_YOUR TASK_. How many lines in the data that follows contain the word "authentication"? Only that number is needed.

____

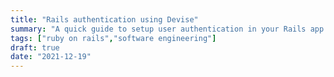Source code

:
 ```yaml
---
title: "Rails authentication using Devise"
summary: "A quick guide to setup user authentication in your Rails app with Devise"
tags: ["ruby on rails","software engineering"]
draft: true 
date: "2021-12-19"
---
```

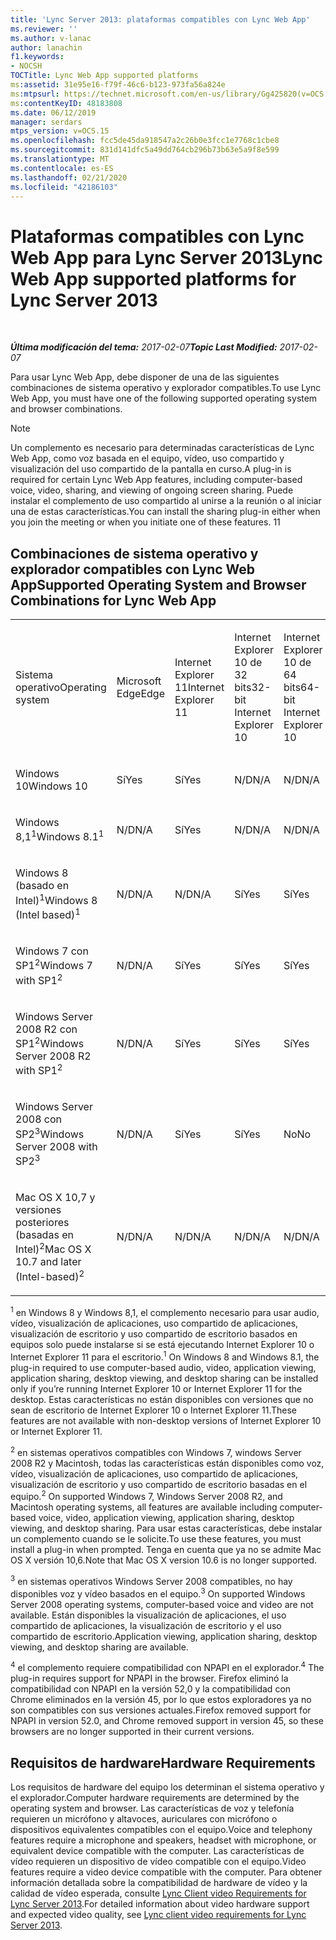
 ```yaml
---
title: 'Lync Server 2013: plataformas compatibles con Lync Web App'
ms.reviewer: ''
ms.author: v-lanac
author: lanachin
f1.keywords:
- NOCSH
TOCTitle: Lync Web App supported platforms
ms:assetid: 31e95e16-f79f-46c6-b123-973fa56a824e
ms:mtpsurl: https://technet.microsoft.com/en-us/library/Gg425820(v=OCS.15)
ms:contentKeyID: 48183808
ms.date: 06/12/2019
manager: serdars
mtps_version: v=OCS.15
ms.openlocfilehash: fcc5de45da918547a2c26b0e3fcc1e7768c1cbe8
ms.sourcegitcommit: 831d141dfc5a49dd764cb296b73b63e5a9f8e599
ms.translationtype: MT
ms.contentlocale: es-ES
ms.lasthandoff: 02/21/2020
ms.locfileid: "42186103"
---
```

<div data-xmlns="http://www.w3.org/1999/xhtml">

<div class="topic" data-xmlns="http://www.w3.org/1999/xhtml" data-msxsl="urn:schemas-microsoft-com:xslt" data-cs="https://msdn.microsoft.com/">

<div data-asp="https://msdn2.microsoft.com/asp">

# <a name="lync-web-app-supported-platforms-for-lync-server-2013"></a><span data-ttu-id="530f5-102">Plataformas compatibles con Lync Web App para Lync Server 2013</span><span class="sxs-lookup"><span data-stu-id="530f5-102">Lync Web App supported platforms for Lync Server 2013</span></span>

</div>

<div id="mainSection">

<div id="mainBody">

<span> </span>

<span data-ttu-id="530f5-103">_**Última modificación del tema:** 2017-02-07_</span><span class="sxs-lookup"><span data-stu-id="530f5-103">_**Topic Last Modified:** 2017-02-07_</span></span>

<span data-ttu-id="530f5-104">Para usar Lync Web App, debe disponer de una de las siguientes combinaciones de sistema operativo y explorador compatibles.</span><span class="sxs-lookup"><span data-stu-id="530f5-104">To use Lync Web App, you must have one of the following supported operating system and browser combinations.</span></span>

<div>


> [!NOTE]  
> <span data-ttu-id="530f5-105">Un complemento es necesario para determinadas características de Lync Web App, como voz basada en el equipo, vídeo, uso compartido y visualización del uso compartido de la pantalla en curso.</span><span class="sxs-lookup"><span data-stu-id="530f5-105">A plug-in is required for certain Lync Web App features, including computer-based voice, video, sharing, and viewing of ongoing screen sharing.</span></span> <span data-ttu-id="530f5-106">Puede instalar el complemento de uso compartido al unirse a la reunión o al iniciar una de estas características.</span><span class="sxs-lookup"><span data-stu-id="530f5-106">You can install the sharing plug-in either when you join the meeting or when you initiate one of these features.</span></span> <span data-ttu-id="530f5-107">1</span><span class="sxs-lookup"><span data-stu-id="530f5-107">1</span></span><BR>



</div>

<div>

## <a name="supported-operating-system-and-browser-combinations-for-lync-web-app"></a><span data-ttu-id="530f5-108">Combinaciones de sistema operativo y explorador compatibles con Lync Web App</span><span class="sxs-lookup"><span data-stu-id="530f5-108">Supported Operating System and Browser Combinations for Lync Web App</span></span>


<table style="width:100%;">
<colgroup>
<col style="width: 9%" />
<col style="width: 9%" />
<col style="width: 9%" />
<col style="width: 9%" />
<col style="width: 9%" />
<col style="width: 9%" />
<col style="width: 9%" />
<col style="width: 9%" />
<col style="width: 9%" />
<col style="width: 9%" />
<col style="width: 9%" />
</colgroup>
<tbody>
<tr class="odd">
<td><p><span data-ttu-id="530f5-109">Sistema operativo</span><span class="sxs-lookup"><span data-stu-id="530f5-109">Operating system</span></span></p></td>
<td><p><span data-ttu-id="530f5-110">Microsoft Edge</span><span class="sxs-lookup"><span data-stu-id="530f5-110">Edge</span></span></p></td>
<td><p><span data-ttu-id="530f5-111">Internet Explorer 11</span><span class="sxs-lookup"><span data-stu-id="530f5-111">Internet Explorer 11</span></span></p></td>
<td><p><span data-ttu-id="530f5-112">Internet Explorer 10 de 32 bits</span><span class="sxs-lookup"><span data-stu-id="530f5-112">32-bit Internet Explorer 10</span></span></p></td>
<td><p><span data-ttu-id="530f5-113">Internet Explorer 10 de 64 bits</span><span class="sxs-lookup"><span data-stu-id="530f5-113">64-bit Internet Explorer 10</span></span></p></td>
<td><p><span data-ttu-id="530f5-114">Internet Explorer 9 de 32 bits</span><span class="sxs-lookup"><span data-stu-id="530f5-114">32-bit Internet Explorer 9</span></span></p></td>
<td><p><span data-ttu-id="530f5-115">Internet Explorer 9 de 64 bits</span><span class="sxs-lookup"><span data-stu-id="530f5-115">64-bit Internet Explorer 9</span></span></p></td>
<td><p><span data-ttu-id="530f5-116">Firefox 32 bits<sup>4</sup></span><span class="sxs-lookup"><span data-stu-id="530f5-116">Firefox 32-bit<sup>4</sup></span></span></p></td>
<td><p><span data-ttu-id="530f5-117">Firefox 64 bits<sup>4</sup></span><span class="sxs-lookup"><span data-stu-id="530f5-117">Firefox 64-bit<sup>4</sup></span></span></p></td>
<td><p><span data-ttu-id="530f5-118">Safari</span><span class="sxs-lookup"><span data-stu-id="530f5-118">Safari</span></span></p></td>
<td><p><span data-ttu-id="530f5-119">Chrome<sup>4</sup></span><span class="sxs-lookup"><span data-stu-id="530f5-119">Chrome<sup>4</sup></span></span></p></td>
</tr>
<tr class="even">
<td><p><span data-ttu-id="530f5-120">Windows 10</span><span class="sxs-lookup"><span data-stu-id="530f5-120">Windows 10</span></span></p></td>
<td><p><span data-ttu-id="530f5-121">Sí</span><span class="sxs-lookup"><span data-stu-id="530f5-121">Yes</span></span></p></td>
<td><p><span data-ttu-id="530f5-122">Sí</span><span class="sxs-lookup"><span data-stu-id="530f5-122">Yes</span></span></p></td>
<td><p><span data-ttu-id="530f5-123">N/D</span><span class="sxs-lookup"><span data-stu-id="530f5-123">N/A</span></span></p></td>
<td><p><span data-ttu-id="530f5-124">N/D</span><span class="sxs-lookup"><span data-stu-id="530f5-124">N/A</span></span></p></td>
<td><p><span data-ttu-id="530f5-125">N/D</span><span class="sxs-lookup"><span data-stu-id="530f5-125">N/A</span></span></p></td>
<td><p><span data-ttu-id="530f5-126">N/D</span><span class="sxs-lookup"><span data-stu-id="530f5-126">N/A</span></span></p></td>
<td><p><span data-ttu-id="530f5-127">No</span><span class="sxs-lookup"><span data-stu-id="530f5-127">No</span></span></p></td>
<td><p><span data-ttu-id="530f5-128">No</span><span class="sxs-lookup"><span data-stu-id="530f5-128">No</span></span></p></td>
<td><p><span data-ttu-id="530f5-129">N/D</span><span class="sxs-lookup"><span data-stu-id="530f5-129">N/A</span></span></p></td>
<td><p><span data-ttu-id="530f5-130">No</span><span class="sxs-lookup"><span data-stu-id="530f5-130">No</span></span></p></td>
</tr>
<tr class="odd">
<td><p><span data-ttu-id="530f5-131">Windows 8,1<sup>1</sup></span><span class="sxs-lookup"><span data-stu-id="530f5-131">Windows 8.1<sup>1</sup></span></span></p></td>
<td><p><span data-ttu-id="530f5-132">N/D</span><span class="sxs-lookup"><span data-stu-id="530f5-132">N/A</span></span></p></td>
<td><p><span data-ttu-id="530f5-133">Sí</span><span class="sxs-lookup"><span data-stu-id="530f5-133">Yes</span></span></p></td>
<td><p><span data-ttu-id="530f5-134">N/D</span><span class="sxs-lookup"><span data-stu-id="530f5-134">N/A</span></span></p></td>
<td><p><span data-ttu-id="530f5-135">N/D</span><span class="sxs-lookup"><span data-stu-id="530f5-135">N/A</span></span></p></td>
<td><p><span data-ttu-id="530f5-136">N/D</span><span class="sxs-lookup"><span data-stu-id="530f5-136">N/A</span></span></p></td>
<td><p><span data-ttu-id="530f5-137">N/D</span><span class="sxs-lookup"><span data-stu-id="530f5-137">N/A</span></span></p></td>
<td><p><span data-ttu-id="530f5-138">No</span><span class="sxs-lookup"><span data-stu-id="530f5-138">No</span></span></p></td>
<td><p><span data-ttu-id="530f5-139">No</span><span class="sxs-lookup"><span data-stu-id="530f5-139">No</span></span></p></td>
<td><p><span data-ttu-id="530f5-140">N/D</span><span class="sxs-lookup"><span data-stu-id="530f5-140">N/A</span></span></p></td>
<td><p><span data-ttu-id="530f5-141">No</span><span class="sxs-lookup"><span data-stu-id="530f5-141">No</span></span></p></td>
</tr>
<tr class="even">
<td><p><span data-ttu-id="530f5-142">Windows 8 (basado en Intel)<sup>1</sup></span><span class="sxs-lookup"><span data-stu-id="530f5-142">Windows 8 (Intel based)<sup>1</sup></span></span></p></td>
<td><p><span data-ttu-id="530f5-143">N/D</span><span class="sxs-lookup"><span data-stu-id="530f5-143">N/A</span></span></p></td>
<td><p><span data-ttu-id="530f5-144">N/D</span><span class="sxs-lookup"><span data-stu-id="530f5-144">N/A</span></span></p></td>
<td><p><span data-ttu-id="530f5-145">Sí</span><span class="sxs-lookup"><span data-stu-id="530f5-145">Yes</span></span></p></td>
<td><p><span data-ttu-id="530f5-146">Sí</span><span class="sxs-lookup"><span data-stu-id="530f5-146">Yes</span></span></p></td>
<td><p><span data-ttu-id="530f5-147">N/D</span><span class="sxs-lookup"><span data-stu-id="530f5-147">N/A</span></span></p></td>
<td><p><span data-ttu-id="530f5-148">N/D</span><span class="sxs-lookup"><span data-stu-id="530f5-148">N/A</span></span></p></td>
<td><p><span data-ttu-id="530f5-149">No</span><span class="sxs-lookup"><span data-stu-id="530f5-149">No</span></span></p></td>
<td><p><span data-ttu-id="530f5-150">No</span><span class="sxs-lookup"><span data-stu-id="530f5-150">No</span></span></p></td>
<td><p><span data-ttu-id="530f5-151">N/D</span><span class="sxs-lookup"><span data-stu-id="530f5-151">N/A</span></span></p></td>
<td><p><span data-ttu-id="530f5-152">No</span><span class="sxs-lookup"><span data-stu-id="530f5-152">No</span></span></p></td>
</tr>
<tr class="odd">
<td><p><span data-ttu-id="530f5-153">Windows 7 con SP1<sup>2</sup></span><span class="sxs-lookup"><span data-stu-id="530f5-153">Windows 7 with SP1<sup>2</sup></span></span></p></td>
<td><p><span data-ttu-id="530f5-154">N/D</span><span class="sxs-lookup"><span data-stu-id="530f5-154">N/A</span></span></p></td>
<td><p><span data-ttu-id="530f5-155">Sí</span><span class="sxs-lookup"><span data-stu-id="530f5-155">Yes</span></span></p></td>
<td><p><span data-ttu-id="530f5-156">Sí</span><span class="sxs-lookup"><span data-stu-id="530f5-156">Yes</span></span></p></td>
<td><p><span data-ttu-id="530f5-157">Sí</span><span class="sxs-lookup"><span data-stu-id="530f5-157">Yes</span></span></p></td>
<td><p><span data-ttu-id="530f5-158">Sí</span><span class="sxs-lookup"><span data-stu-id="530f5-158">Yes</span></span></p></td>
<td><p><span data-ttu-id="530f5-159">Sí</span><span class="sxs-lookup"><span data-stu-id="530f5-159">Yes</span></span></p></td>
<td><p><span data-ttu-id="530f5-160">No</span><span class="sxs-lookup"><span data-stu-id="530f5-160">No</span></span></p></td>
<td><p><span data-ttu-id="530f5-161">No</span><span class="sxs-lookup"><span data-stu-id="530f5-161">No</span></span></p></td>
<td><p><span data-ttu-id="530f5-162">N/D</span><span class="sxs-lookup"><span data-stu-id="530f5-162">N/A</span></span></p></td>
<td><p><span data-ttu-id="530f5-163">No</span><span class="sxs-lookup"><span data-stu-id="530f5-163">No</span></span></p></td>
</tr>
<tr class="even">
<td><p><span data-ttu-id="530f5-164">Windows Server 2008 R2 con SP1<sup>2</sup></span><span class="sxs-lookup"><span data-stu-id="530f5-164">Windows Server 2008 R2 with SP1<sup>2</sup></span></span></p></td>
<td><p><span data-ttu-id="530f5-165">N/D</span><span class="sxs-lookup"><span data-stu-id="530f5-165">N/A</span></span></p></td>
<td><p><span data-ttu-id="530f5-166">Sí</span><span class="sxs-lookup"><span data-stu-id="530f5-166">Yes</span></span></p></td>
<td><p><span data-ttu-id="530f5-167">Sí</span><span class="sxs-lookup"><span data-stu-id="530f5-167">Yes</span></span></p></td>
<td><p><span data-ttu-id="530f5-168">Sí</span><span class="sxs-lookup"><span data-stu-id="530f5-168">Yes</span></span></p></td>
<td><p><span data-ttu-id="530f5-169">Sí</span><span class="sxs-lookup"><span data-stu-id="530f5-169">Yes</span></span></p></td>
<td><p><span data-ttu-id="530f5-170">Sí</span><span class="sxs-lookup"><span data-stu-id="530f5-170">Yes</span></span></p></td>
<td><p><span data-ttu-id="530f5-171">No</span><span class="sxs-lookup"><span data-stu-id="530f5-171">No</span></span></p></td>
<td><p><span data-ttu-id="530f5-172">No</span><span class="sxs-lookup"><span data-stu-id="530f5-172">No</span></span></p></td>
<td><p><span data-ttu-id="530f5-173">N/D</span><span class="sxs-lookup"><span data-stu-id="530f5-173">N/A</span></span></p></td>
<td><p><span data-ttu-id="530f5-174">No</span><span class="sxs-lookup"><span data-stu-id="530f5-174">No</span></span></p></td>
</tr>
<tr class="odd">
<td><p><span data-ttu-id="530f5-175">Windows Server 2008 con SP2<sup>3</sup></span><span class="sxs-lookup"><span data-stu-id="530f5-175">Windows Server 2008 with SP2<sup>3</sup></span></span></p></td>
<td><p><span data-ttu-id="530f5-176">N/D</span><span class="sxs-lookup"><span data-stu-id="530f5-176">N/A</span></span></p></td>
<td><p><span data-ttu-id="530f5-177">Sí</span><span class="sxs-lookup"><span data-stu-id="530f5-177">Yes</span></span></p></td>
<td><p><span data-ttu-id="530f5-178">Sí</span><span class="sxs-lookup"><span data-stu-id="530f5-178">Yes</span></span></p></td>
<td><p><span data-ttu-id="530f5-179">No</span><span class="sxs-lookup"><span data-stu-id="530f5-179">No</span></span></p></td>
<td><p><span data-ttu-id="530f5-180">Sí</span><span class="sxs-lookup"><span data-stu-id="530f5-180">Yes</span></span></p></td>
<td><p><span data-ttu-id="530f5-181">No</span><span class="sxs-lookup"><span data-stu-id="530f5-181">No</span></span></p></td>
<td><p><span data-ttu-id="530f5-182">No</span><span class="sxs-lookup"><span data-stu-id="530f5-182">No</span></span></p></td>
<td><p><span data-ttu-id="530f5-183">No</span><span class="sxs-lookup"><span data-stu-id="530f5-183">No</span></span></p></td>
<td><p><span data-ttu-id="530f5-184">N/D</span><span class="sxs-lookup"><span data-stu-id="530f5-184">N/A</span></span></p></td>
<td><p><span data-ttu-id="530f5-185">No</span><span class="sxs-lookup"><span data-stu-id="530f5-185">No</span></span></p></td>
</tr>
<tr class="even">
<td><p><span data-ttu-id="530f5-186">Mac OS X 10,7 y versiones posteriores (basadas en Intel)<sup>2</sup></span><span class="sxs-lookup"><span data-stu-id="530f5-186">Mac OS X 10.7 and later (Intel-based)<sup>2</sup></span></span></p></td>
<td><p><span data-ttu-id="530f5-187">N/D</span><span class="sxs-lookup"><span data-stu-id="530f5-187">N/A</span></span></p></td>
<td><p><span data-ttu-id="530f5-188">N/D</span><span class="sxs-lookup"><span data-stu-id="530f5-188">N/A</span></span></p></td>
<td><p><span data-ttu-id="530f5-189">N/D</span><span class="sxs-lookup"><span data-stu-id="530f5-189">N/A</span></span></p></td>
<td><p><span data-ttu-id="530f5-190">N/D</span><span class="sxs-lookup"><span data-stu-id="530f5-190">N/A</span></span></p></td>
<td><p><span data-ttu-id="530f5-191">N/D</span><span class="sxs-lookup"><span data-stu-id="530f5-191">N/A</span></span></p></td>
<td><p><span data-ttu-id="530f5-192">N/D</span><span class="sxs-lookup"><span data-stu-id="530f5-192">N/A</span></span></p></td>
<td><p><span data-ttu-id="530f5-193">No</span><span class="sxs-lookup"><span data-stu-id="530f5-193">No</span></span></p></td>
<td><p><span data-ttu-id="530f5-194">No</span><span class="sxs-lookup"><span data-stu-id="530f5-194">No</span></span></p></td>
<td><p><span data-ttu-id="530f5-195">Sí</span><span class="sxs-lookup"><span data-stu-id="530f5-195">Yes</span></span></p></td>
<td><p><span data-ttu-id="530f5-196">No</span><span class="sxs-lookup"><span data-stu-id="530f5-196">No</span></span></p></td>
</tr>
</tbody>
</table>


<span data-ttu-id="530f5-197"><sup>1</sup> en Windows 8 y Windows 8,1, el complemento necesario para usar audio, vídeo, visualización de aplicaciones, uso compartido de aplicaciones, visualización de escritorio y uso compartido de escritorio basados en equipos solo puede instalarse si se está ejecutando Internet Explorer 10 o Internet Explorer 11 para el escritorio.</span><span class="sxs-lookup"><span data-stu-id="530f5-197"><sup>1</sup> On Windows 8 and Windows 8.1, the plug-in required to use computer-based audio, video, application viewing, application sharing, desktop viewing, and desktop sharing can be installed only if you’re running Internet Explorer 10 or Internet Explorer 11 for the desktop.</span></span> <span data-ttu-id="530f5-198">Estas características no están disponibles con versiones que no sean de escritorio de Internet Explorer 10 o Internet Explorer 11.</span><span class="sxs-lookup"><span data-stu-id="530f5-198">These features are not available with non-desktop versions of Internet Explorer 10 or Internet Explorer 11.</span></span>

<span data-ttu-id="530f5-199"><sup>2</sup> en sistemas operativos compatibles con Windows 7, windows Server 2008 R2 y Macintosh, todas las características están disponibles como voz, vídeo, visualización de aplicaciones, uso compartido de aplicaciones, visualización de escritorio y uso compartido de escritorio basadas en el equipo.</span><span class="sxs-lookup"><span data-stu-id="530f5-199"><sup>2</sup> On supported Windows 7, Windows Server 2008 R2, and Macintosh operating systems, all features are available including computer-based voice, video, application viewing, application sharing, desktop viewing, and desktop sharing.</span></span> <span data-ttu-id="530f5-200">Para usar estas características, debe instalar un complemento cuando se le solicite.</span><span class="sxs-lookup"><span data-stu-id="530f5-200">To use these features, you must install a plug-in when prompted.</span></span> <span data-ttu-id="530f5-201">Tenga en cuenta que ya no se admite Mac OS X versión 10,6.</span><span class="sxs-lookup"><span data-stu-id="530f5-201">Note that Mac OS X version 10.6 is no longer supported.</span></span>

<span data-ttu-id="530f5-202"><sup>3</sup> en sistemas operativos Windows Server 2008 compatibles, no hay disponibles voz y vídeo basados en el equipo.</span><span class="sxs-lookup"><span data-stu-id="530f5-202"><sup>3</sup> On supported Windows Server 2008 operating systems, computer-based voice and video are not available.</span></span> <span data-ttu-id="530f5-203">Están disponibles la visualización de aplicaciones, el uso compartido de aplicaciones, la visualización de escritorio y el uso compartido de escritorio.</span><span class="sxs-lookup"><span data-stu-id="530f5-203">Application viewing, application sharing, desktop viewing, and desktop sharing are available.</span></span>

<span data-ttu-id="530f5-204"><sup>4</sup> el complemento requiere compatibilidad con NPAPI en el explorador.</span><span class="sxs-lookup"><span data-stu-id="530f5-204"><sup>4</sup>  The plug-in requires support for NPAPI in the browser.</span></span> <span data-ttu-id="530f5-205">Firefox eliminó la compatibilidad con NPAPI en la versión 52,0 y la compatibilidad con Chrome eliminados en la versión 45, por lo que estos exploradores ya no son compatibles con sus versiones actuales.</span><span class="sxs-lookup"><span data-stu-id="530f5-205">Firefox removed support for NPAPI in version 52.0, and Chrome removed support in version 45, so these browsers are no longer supported in their current versions.</span></span>

</div>

<div>

## <a name="hardware-requirements"></a><span data-ttu-id="530f5-206">Requisitos de hardware</span><span class="sxs-lookup"><span data-stu-id="530f5-206">Hardware Requirements</span></span>

<span data-ttu-id="530f5-207">Los requisitos de hardware del equipo los determinan el sistema operativo y el explorador.</span><span class="sxs-lookup"><span data-stu-id="530f5-207">Computer hardware requirements are determined by the operating system and browser.</span></span> <span data-ttu-id="530f5-208">Las características de voz y telefonía requieren un micrófono y altavoces, auriculares con micrófono o dispositivos equivalentes compatibles con el equipo.</span><span class="sxs-lookup"><span data-stu-id="530f5-208">Voice and telephony features require a microphone and speakers, headset with microphone, or equivalent device compatible with the computer.</span></span> <span data-ttu-id="530f5-209">Las características de vídeo requieren un dispositivo de vídeo compatible con el equipo.</span><span class="sxs-lookup"><span data-stu-id="530f5-209">Video features require a video device compatible with the computer.</span></span> <span data-ttu-id="530f5-210">Para obtener información detallada sobre la compatibilidad de hardware de vídeo y la calidad de vídeo esperada, consulte [Lync Client video Requirements for Lync Server 2013](lync-server-2013-lync-client-video-requirements.md).</span><span class="sxs-lookup"><span data-stu-id="530f5-210">For detailed information about video hardware support and expected video quality, see [Lync client video requirements for Lync Server 2013](lync-server-2013-lync-client-video-requirements.md).</span></span>

</div>

</div>

<span> </span>

</div>

</div>

</div>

____

_RESPONSE TO THIS TASK_. 2